Transcribe all of the entries, matching each one exactly.

======

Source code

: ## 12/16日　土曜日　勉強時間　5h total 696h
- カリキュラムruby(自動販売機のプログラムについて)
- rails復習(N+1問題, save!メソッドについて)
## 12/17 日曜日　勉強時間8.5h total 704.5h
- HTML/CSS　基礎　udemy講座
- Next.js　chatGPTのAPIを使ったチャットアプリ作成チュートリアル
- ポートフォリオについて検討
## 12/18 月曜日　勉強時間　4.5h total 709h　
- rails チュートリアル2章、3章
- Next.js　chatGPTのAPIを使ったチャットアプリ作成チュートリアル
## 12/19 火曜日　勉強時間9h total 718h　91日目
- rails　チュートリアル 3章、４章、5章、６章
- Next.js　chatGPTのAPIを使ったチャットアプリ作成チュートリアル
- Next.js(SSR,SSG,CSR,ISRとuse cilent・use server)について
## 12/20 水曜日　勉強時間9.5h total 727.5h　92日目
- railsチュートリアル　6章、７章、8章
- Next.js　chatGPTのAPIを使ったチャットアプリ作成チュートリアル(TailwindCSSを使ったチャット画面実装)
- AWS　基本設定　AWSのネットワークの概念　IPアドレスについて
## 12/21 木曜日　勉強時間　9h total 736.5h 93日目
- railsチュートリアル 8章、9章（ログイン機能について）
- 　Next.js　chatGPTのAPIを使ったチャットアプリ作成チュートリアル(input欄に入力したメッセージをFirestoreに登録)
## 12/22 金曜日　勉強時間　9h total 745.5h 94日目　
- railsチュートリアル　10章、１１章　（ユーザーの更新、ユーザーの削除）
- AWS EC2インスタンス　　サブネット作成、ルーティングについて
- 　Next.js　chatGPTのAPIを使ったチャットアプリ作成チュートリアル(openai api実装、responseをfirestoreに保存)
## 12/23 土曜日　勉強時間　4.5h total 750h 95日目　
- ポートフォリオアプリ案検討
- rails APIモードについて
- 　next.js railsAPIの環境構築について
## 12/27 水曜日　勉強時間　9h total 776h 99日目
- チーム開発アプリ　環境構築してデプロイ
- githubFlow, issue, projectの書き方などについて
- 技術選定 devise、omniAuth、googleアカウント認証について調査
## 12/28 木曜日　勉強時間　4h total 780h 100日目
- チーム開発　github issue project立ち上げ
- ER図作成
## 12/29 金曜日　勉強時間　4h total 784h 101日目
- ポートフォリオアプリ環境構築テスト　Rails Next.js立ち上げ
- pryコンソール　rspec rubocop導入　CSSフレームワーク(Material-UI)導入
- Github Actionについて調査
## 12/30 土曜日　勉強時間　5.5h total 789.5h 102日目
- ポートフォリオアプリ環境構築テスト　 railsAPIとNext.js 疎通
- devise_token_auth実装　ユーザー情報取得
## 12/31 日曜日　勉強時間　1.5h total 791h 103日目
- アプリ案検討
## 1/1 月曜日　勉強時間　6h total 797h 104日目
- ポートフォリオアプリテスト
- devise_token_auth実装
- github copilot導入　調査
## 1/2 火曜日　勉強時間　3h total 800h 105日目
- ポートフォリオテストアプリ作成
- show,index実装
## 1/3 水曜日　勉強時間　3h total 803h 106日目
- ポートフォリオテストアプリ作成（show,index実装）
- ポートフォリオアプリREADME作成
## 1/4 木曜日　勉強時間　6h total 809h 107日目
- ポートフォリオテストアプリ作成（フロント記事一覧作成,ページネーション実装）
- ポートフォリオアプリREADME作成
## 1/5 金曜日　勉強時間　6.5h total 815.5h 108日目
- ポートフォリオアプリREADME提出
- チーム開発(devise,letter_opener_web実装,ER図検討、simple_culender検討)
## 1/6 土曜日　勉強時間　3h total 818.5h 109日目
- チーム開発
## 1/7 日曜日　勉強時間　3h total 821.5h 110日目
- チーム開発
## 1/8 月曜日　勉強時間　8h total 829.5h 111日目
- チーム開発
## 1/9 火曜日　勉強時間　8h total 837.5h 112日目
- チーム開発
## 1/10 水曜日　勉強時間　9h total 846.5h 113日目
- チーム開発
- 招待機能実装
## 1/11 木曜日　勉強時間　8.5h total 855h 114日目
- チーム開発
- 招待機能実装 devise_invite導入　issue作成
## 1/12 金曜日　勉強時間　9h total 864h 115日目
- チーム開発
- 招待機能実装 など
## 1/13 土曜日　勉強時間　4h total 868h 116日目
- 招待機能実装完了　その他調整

======

SOLUTION FOR THIS EXERCISE:
Source code

: ## 12/16日　土曜日　勉強時間　5h total 696h
- カリキュラムruby(自動販売機のプログラムについて)
- rails復習(N+1問題, save!メソッドについて)
## 12/17 日曜日　勉強時間8.5h total 704.5h
- HTML/CSS　基礎　udemy講座
- Next.js　chatGPTのAPIを使ったチャットアプリ作成チュートリアル
- ポートフォリオについて検討
## 12/18 月曜日　勉強時間　4.5h total 709h　
- rails チュートリアル2章、3章
- Next.js　chatGPTのAPIを使ったチャットアプリ作成チュートリアル
## 12/19 火曜日　勉強時間9h total 718h　91日目
- rails　チュートリアル 3章、４章、5章、６章
- Next.js　chatGPTのAPIを使ったチャットアプリ作成チュートリアル
- Next.js(SSR,SSG,CSR,ISRとuse cilent・use server)について
## 12/20 水曜日　勉強時間9.5h total 727.5h　92日目
- railsチュートリアル　6章、７章、8章
- Next.js　chatGPTのAPIを使ったチャットアプリ作成チュートリアル(TailwindCSSを使ったチャット画面実装)
- AWS　基本設定　AWSのネットワークの概念　IPアドレスについて
## 12/21 木曜日　勉強時間　9h total 736.5h 93日目
- railsチュートリアル 8章、9章（ログイン機能について）
- 　Next.js　chatGPTのAPIを使ったチャットアプリ作成チュートリアル(input欄に入力したメッセージをFirestoreに登録)
## 12/22 金曜日　勉強時間　9h total 745.5h 94日目　
- railsチュートリアル　10章、１１章　（ユーザーの更新、ユーザーの削除）
- AWS EC2インスタンス　　サブネット作成、ルーティングについて
- 　Next.js　chatGPTのAPIを使ったチャットアプリ作成チュートリアル(openai api実装、responseをfirestoreに保存)
## 12/23 土曜日　勉強時間　4.5h total 750h 95日目　
- ポートフォリオアプリ案検討
- rails APIモードについて
- 　next.js railsAPIの環境構築について
## 12/27 水曜日　勉強時間　9h total 776h 99日目
- チーム開発アプリ　環境構築してデプロイ
- githubFlow, issue, projectの書き方などについて
- 技術選定 devise、omniAuth、googleアカウント認証について調査
## 12/28 木曜日　勉強時間　4h total 780h 100日目
- チーム開発　github issue project立ち上げ
- ER図作成
## 12/29 金曜日　勉強時間　4h total 784h 101日目
- ポートフォリオアプリ環境構築テスト　Rails Next.js立ち上げ
- pryコンソール　rspec rubocop導入　CSSフレームワーク(Material-UI)導入
- Github Actionについて調査
## 12/30 土曜日　勉強時間　5.5h total 789.5h 102日目
- ポートフォリオアプリ環境構築テスト　 railsAPIとNext.js 疎通
- devise_token_auth実装　ユーザー情報取得
## 12/31 日曜日　勉強時間　1.5h total 791h 103日目
- アプリ案検討
## 1/1 月曜日　勉強時間　6h total 797h 104日目
- ポートフォリオアプリテスト
- devise_token_auth実装
- github copilot導入　調査
## 1/2 火曜日　勉強時間　3h total 800h 105日目
- ポートフォリオテストアプリ作成
- show,index実装
## 1/3 水曜日　勉強時間　3h total 803h 106日目
- ポートフォリオテストアプリ作成（show,index実装）
- ポートフォリオアプリREADME作成
## 1/4 木曜日　勉強時間　6h total 809h 107日目
- ポートフォリオテストアプリ作成（フロント記事一覧作成,ページネーション実装）
- ポートフォリオアプリREADME作成
## 1/5 金曜日　勉強時間　6.5h total 815.5h 108日目
- ポートフォリオアプリREADME提出
- チーム開発(devise,letter_opener_web実装,ER図検討、simple_culender検討)
## 1/6 土曜日　勉強時間　3h total 818.5h 109日目
- チーム開発
## 1/7 日曜日　勉強時間　3h total 821.5h 110日目
- チーム開発
## 1/8 月曜日　勉強時間　8h total 829.5h 111日目
- チーム開発
## 1/9 火曜日　勉強時間　8h total 837.5h 112日目
- チーム開発
## 1/10 水曜日　勉強時間　9h total 846.5h 113日目
- チーム開発
- 招待機能実装
## 1/11 木曜日　勉強時間　8.5h total 855h 114日目
- チーム開発
- 招待機能実装 devise_invite導入　issue作成
## 1/12 金曜日　勉強時間　9h total 864h 115日目
- チーム開発
- 招待機能実装 など
## 1/13 土曜日　勉強時間　4h total 868h 116日目
- 招待機能実装完了　その他調整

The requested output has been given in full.